Everybody was animated. There were many hands up in the air. We only had 30 minutes for this topic, yet everyone who spoke had taken 5-10 minutes to talk. Clearly there was a lot to say. Once the vacuum seal was broken, and it was seen to be safe to talk about it, its like everyone had a hundred things they wanted to share about it. Someone said they had a hundred thoughts about it they could have shared. It’s a conversation we’re going to continue, even if it takes 4 or 5 weeks. I feel convinced that race is now at a crucial centerpoint, a central intersection of so many issues.

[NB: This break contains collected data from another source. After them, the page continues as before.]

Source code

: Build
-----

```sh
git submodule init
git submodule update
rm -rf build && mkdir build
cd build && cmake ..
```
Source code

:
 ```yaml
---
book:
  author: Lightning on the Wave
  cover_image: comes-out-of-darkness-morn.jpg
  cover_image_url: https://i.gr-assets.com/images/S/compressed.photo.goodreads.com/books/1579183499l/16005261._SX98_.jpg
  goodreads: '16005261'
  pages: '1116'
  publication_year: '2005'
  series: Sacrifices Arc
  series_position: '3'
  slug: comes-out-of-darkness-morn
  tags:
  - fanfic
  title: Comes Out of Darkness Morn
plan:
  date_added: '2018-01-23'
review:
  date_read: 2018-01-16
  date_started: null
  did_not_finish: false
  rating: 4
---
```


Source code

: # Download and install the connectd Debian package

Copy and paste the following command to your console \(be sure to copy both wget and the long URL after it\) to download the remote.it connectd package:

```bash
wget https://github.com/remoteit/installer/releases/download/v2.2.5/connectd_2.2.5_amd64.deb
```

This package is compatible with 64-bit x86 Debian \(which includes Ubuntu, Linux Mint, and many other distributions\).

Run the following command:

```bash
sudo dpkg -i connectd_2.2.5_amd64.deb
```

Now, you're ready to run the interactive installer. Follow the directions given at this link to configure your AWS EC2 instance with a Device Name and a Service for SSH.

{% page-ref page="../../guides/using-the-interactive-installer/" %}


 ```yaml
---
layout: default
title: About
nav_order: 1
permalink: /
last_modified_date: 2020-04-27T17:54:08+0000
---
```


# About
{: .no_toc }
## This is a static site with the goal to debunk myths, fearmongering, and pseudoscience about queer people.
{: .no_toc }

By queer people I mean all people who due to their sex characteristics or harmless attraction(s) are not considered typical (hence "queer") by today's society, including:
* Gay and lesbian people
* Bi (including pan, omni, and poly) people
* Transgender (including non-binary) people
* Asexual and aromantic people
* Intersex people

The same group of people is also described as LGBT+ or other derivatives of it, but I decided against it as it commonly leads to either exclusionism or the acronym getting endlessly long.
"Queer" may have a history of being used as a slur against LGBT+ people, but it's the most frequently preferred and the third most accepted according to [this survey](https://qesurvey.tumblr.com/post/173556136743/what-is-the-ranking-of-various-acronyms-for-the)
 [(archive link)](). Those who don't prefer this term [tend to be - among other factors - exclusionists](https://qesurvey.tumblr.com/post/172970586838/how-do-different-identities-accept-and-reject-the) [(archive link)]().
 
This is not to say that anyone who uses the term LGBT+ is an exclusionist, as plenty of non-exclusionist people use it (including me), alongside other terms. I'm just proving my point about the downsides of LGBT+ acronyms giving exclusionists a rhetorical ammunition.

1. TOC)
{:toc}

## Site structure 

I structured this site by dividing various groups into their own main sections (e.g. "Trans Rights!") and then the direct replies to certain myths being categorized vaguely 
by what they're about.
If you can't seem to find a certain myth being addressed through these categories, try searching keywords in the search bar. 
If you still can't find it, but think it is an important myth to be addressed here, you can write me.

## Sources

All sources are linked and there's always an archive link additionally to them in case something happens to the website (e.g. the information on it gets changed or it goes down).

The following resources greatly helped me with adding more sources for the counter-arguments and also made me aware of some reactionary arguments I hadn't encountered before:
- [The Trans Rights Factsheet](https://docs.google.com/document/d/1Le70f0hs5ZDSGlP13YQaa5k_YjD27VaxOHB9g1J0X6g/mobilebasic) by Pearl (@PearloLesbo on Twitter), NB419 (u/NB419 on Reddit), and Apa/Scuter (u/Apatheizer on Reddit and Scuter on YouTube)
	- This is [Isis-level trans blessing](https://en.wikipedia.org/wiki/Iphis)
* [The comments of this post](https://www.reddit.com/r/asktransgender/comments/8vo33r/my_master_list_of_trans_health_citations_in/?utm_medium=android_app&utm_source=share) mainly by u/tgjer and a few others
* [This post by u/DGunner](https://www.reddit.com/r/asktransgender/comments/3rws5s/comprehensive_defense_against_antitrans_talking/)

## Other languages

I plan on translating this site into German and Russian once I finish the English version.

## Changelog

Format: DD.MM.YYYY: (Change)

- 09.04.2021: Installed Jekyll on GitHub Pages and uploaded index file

It arises in discussion about sociological, political, financial and historical phenomena, in connection to art, music, literature, and creativity, but I am most interested in how it is emerging more and more in conversations around psychology and inter-generational trauma, in philosophy, cosmology, and religion. How can there be conversations (in this case) about trauma, grief, loss, psychology, anger, rage, violence, nonviolence, faith, spirituality, healing and transformation without the ever-present but often silenced specter of race and its legacies of either privilege or trauma? Blessed to be exploring with these kindred souls. Here’s to taking the fist steps…
One thought on “A Conversation of Race in Prison”
Thank you for this, Jesse.
I just picked out one to try, and it was Race. Oh my. So insightful. Possibly inciteful, too. But so compelling that I want to follow your chronicle as the weeks of exploration continue.